Saved entries:
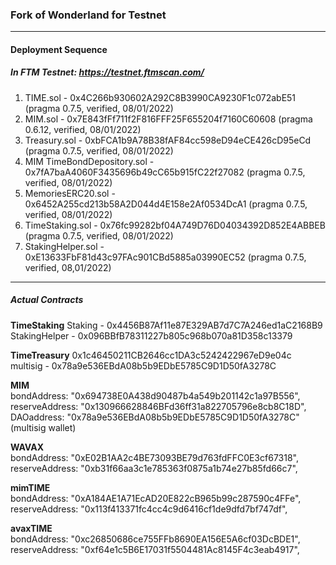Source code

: ### Fork of Wonderland for Testnet

---

#### Deployment Sequence

##### In FTM Testnet: https://testnet.ftmscan.com/  
1. TIME.sol - 0x4C266b930602A292C8B3990CA9230F1c072abE51 (pragma 0.7.5, verified, 08/01/2022) 
2. MIM.sol - 0x7E843fFf711f2F816FFF25F655204f7160C60608 (pragma 0.6.12, verified, 08/01/2022)
3. Treasury.sol - 0xbFCA1b9A78B38fAF84cc598eD94eCE426cD95eCd (pragma 0.7.5, verified, 08/01/2022)
4. MIM TimeBondDepository.sol - 0x7fA7baA4060F3435696b49cC65b915fC22f27082 (pragma 0.7.5, verified, 08/01/2022)
5. MemoriesERC20.sol - 0x6452A255cd213b58A2D044d4E158e2Af0534DcA1 (pragma 0.7.5, verified, 08/01/2022)  
6. TimeStaking.sol - 0x76fc99282bf04A749D76D04034392D852E4ABBEB (pragma 0.7.5, verified, 08/01/2022)
7. StakingHelper.sol - 0xE13633FbF81d43c97FAc901CBd5885a03990EC52 (pragma 0.7.5, verified, 08,01/2022)


---

##### Actual Contracts

**TimeStaking**
Staking - 0x4456B87Af11e87E329AB7d7C7A246ed1aC2168B9
StakingHelper - 0x096BBfB78311227b805c968b070a81D358c13379

**TimeTreasury**
0x1c46450211CB2646cc1DA3c5242422967eD9e04c
multisig - 0x78a9e536EBdA08b5b9EDbE5785C9D1D50fA3278C

**MIM**  
bondAddress: "0x694738E0A438d90487b4a549b201142c1a97B556",
reserveAddress: "0x130966628846BFd36ff31a822705796e8cb8C18D",
DAOaddress: "0x78a9e536EBdA08b5b9EDbE5785C9D1D50fA3278C" (multisig wallet)

**WAVAX**  
bondAddress: "0xE02B1AA2c4BE73093BE79d763fdFFC0E3cf67318",
reserveAddress: "0xb31f66aa3c1e785363f0875a1b74e27b85fd66c7",

**mimTIME**  
bondAddress: "0xA184AE1A71EcAD20E822cB965b99c287590c4FFe",
reserveAddress: "0x113f413371fc4cc4c9d6416cf1de9dfd7bf747df",

**avaxTIME**  
bondAddress: "0xc26850686ce755FFb8690EA156E5A6cf03DcBDE1",
reserveAddress: "0xf64e1c5B6E17031f5504481Ac8145F4c3eab4917",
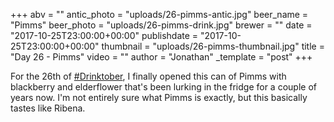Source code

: +++
abv = ""
antic_photo = "uploads/26-pimms-antic.jpg"
beer_name = "Pimms"
beer_photo = "uploads/26-pimms-drink.jpg"
brewer = ""
date = "2017-10-25T23:00:00+00:00"
publishdate = "2017-10-25T23:00:00+00:00"
thumbnail = "uploads/26-pimms-thumbnail.jpg"
title = "Day 26 - Pimms"
video = ""
author = "Jonathan"
_template = "post"
+++

For the 26th of [#Drinktober](https://www.facebook.com/hashtag/drinktober?epa=HASHTAG), I finally opened this can of Pimms with blackberry and elderflower that's been lurking in the fridge for a couple of years now. I'm not entirely sure what Pimms is exactly, but this basically tastes like Ribena.
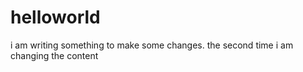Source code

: # helloworld
i am writing something to make some changes.
the second time i am changing the content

■ Task statement
A word-for-word copy of the records above is needed, pictures excluded.

■ Exercise solution
Source code

: ### Fork of Wonderland for Testnet

---

#### Deployment Sequence

##### In FTM Testnet: https://testnet.ftmscan.com/  
1. TIME.sol - 0x4C266b930602A292C8B3990CA9230F1c072abE51 (pragma 0.7.5, verified, 08/01/2022) 
2. MIM.sol - 0x7E843fFf711f2F816FFF25F655204f7160C60608 (pragma 0.6.12, verified, 08/01/2022)
3. Treasury.sol - 0xbFCA1b9A78B38fAF84cc598eD94eCE426cD95eCd (pragma 0.7.5, verified, 08/01/2022)
4. MIM TimeBondDepository.sol - 0x7fA7baA4060F3435696b49cC65b915fC22f27082 (pragma 0.7.5, verified, 08/01/2022)
5. MemoriesERC20.sol - 0x6452A255cd213b58A2D044d4E158e2Af0534DcA1 (pragma 0.7.5, verified, 08/01/2022)  
6. TimeStaking.sol - 0x76fc99282bf04A749D76D04034392D852E4ABBEB (pragma 0.7.5, verified, 08/01/2022)
7. StakingHelper.sol - 0xE13633FbF81d43c97FAc901CBd5885a03990EC52 (pragma 0.7.5, verified, 08,01/2022)


---

##### Actual Contracts

**TimeStaking**
Staking - 0x4456B87Af11e87E329AB7d7C7A246ed1aC2168B9
StakingHelper - 0x096BBfB78311227b805c968b070a81D358c13379

**TimeTreasury**
0x1c46450211CB2646cc1DA3c5242422967eD9e04c
multisig - 0x78a9e536EBdA08b5b9EDbE5785C9D1D50fA3278C

**MIM**  
bondAddress: "0x694738E0A438d90487b4a549b201142c1a97B556",
reserveAddress: "0x130966628846BFd36ff31a822705796e8cb8C18D",
DAOaddress: "0x78a9e536EBdA08b5b9EDbE5785C9D1D50fA3278C" (multisig wallet)

**WAVAX**  
bondAddress: "0xE02B1AA2c4BE73093BE79d763fdFFC0E3cf67318",
reserveAddress: "0xb31f66aa3c1e785363f0875a1b74e27b85fd66c7",

**mimTIME**  
bondAddress: "0xA184AE1A71EcAD20E822cB965b99c287590c4FFe",
reserveAddress: "0x113f413371fc4cc4c9d6416cf1de9dfd7bf747df",

**avaxTIME**  
bondAddress: "0xc26850686ce755FFb8690EA156E5A6cf03DcBDE1",
reserveAddress: "0xf64e1c5B6E17031f5504481Ac8145F4c3eab4917",
Source code

: +++
abv = ""
antic_photo = "uploads/26-pimms-antic.jpg"
beer_name = "Pimms"
beer_photo = "uploads/26-pimms-drink.jpg"
brewer = ""
date = "2017-10-25T23:00:00+00:00"
publishdate = "2017-10-25T23:00:00+00:00"
thumbnail = "uploads/26-pimms-thumbnail.jpg"
title = "Day 26 - Pimms"
video = ""
author = "Jonathan"
_template = "post"
+++

For the 26th of [#Drinktober](https://www.facebook.com/hashtag/drinktober?epa=HASHTAG), I finally opened this can of Pimms with blackberry and elderflower that's been lurking in the fridge for a couple of years now. I'm not entirely sure what Pimms is exactly, but this basically tastes like Ribena.
Source code

: # helloworld
i am writing something to make some changes.
the second time i am changing the content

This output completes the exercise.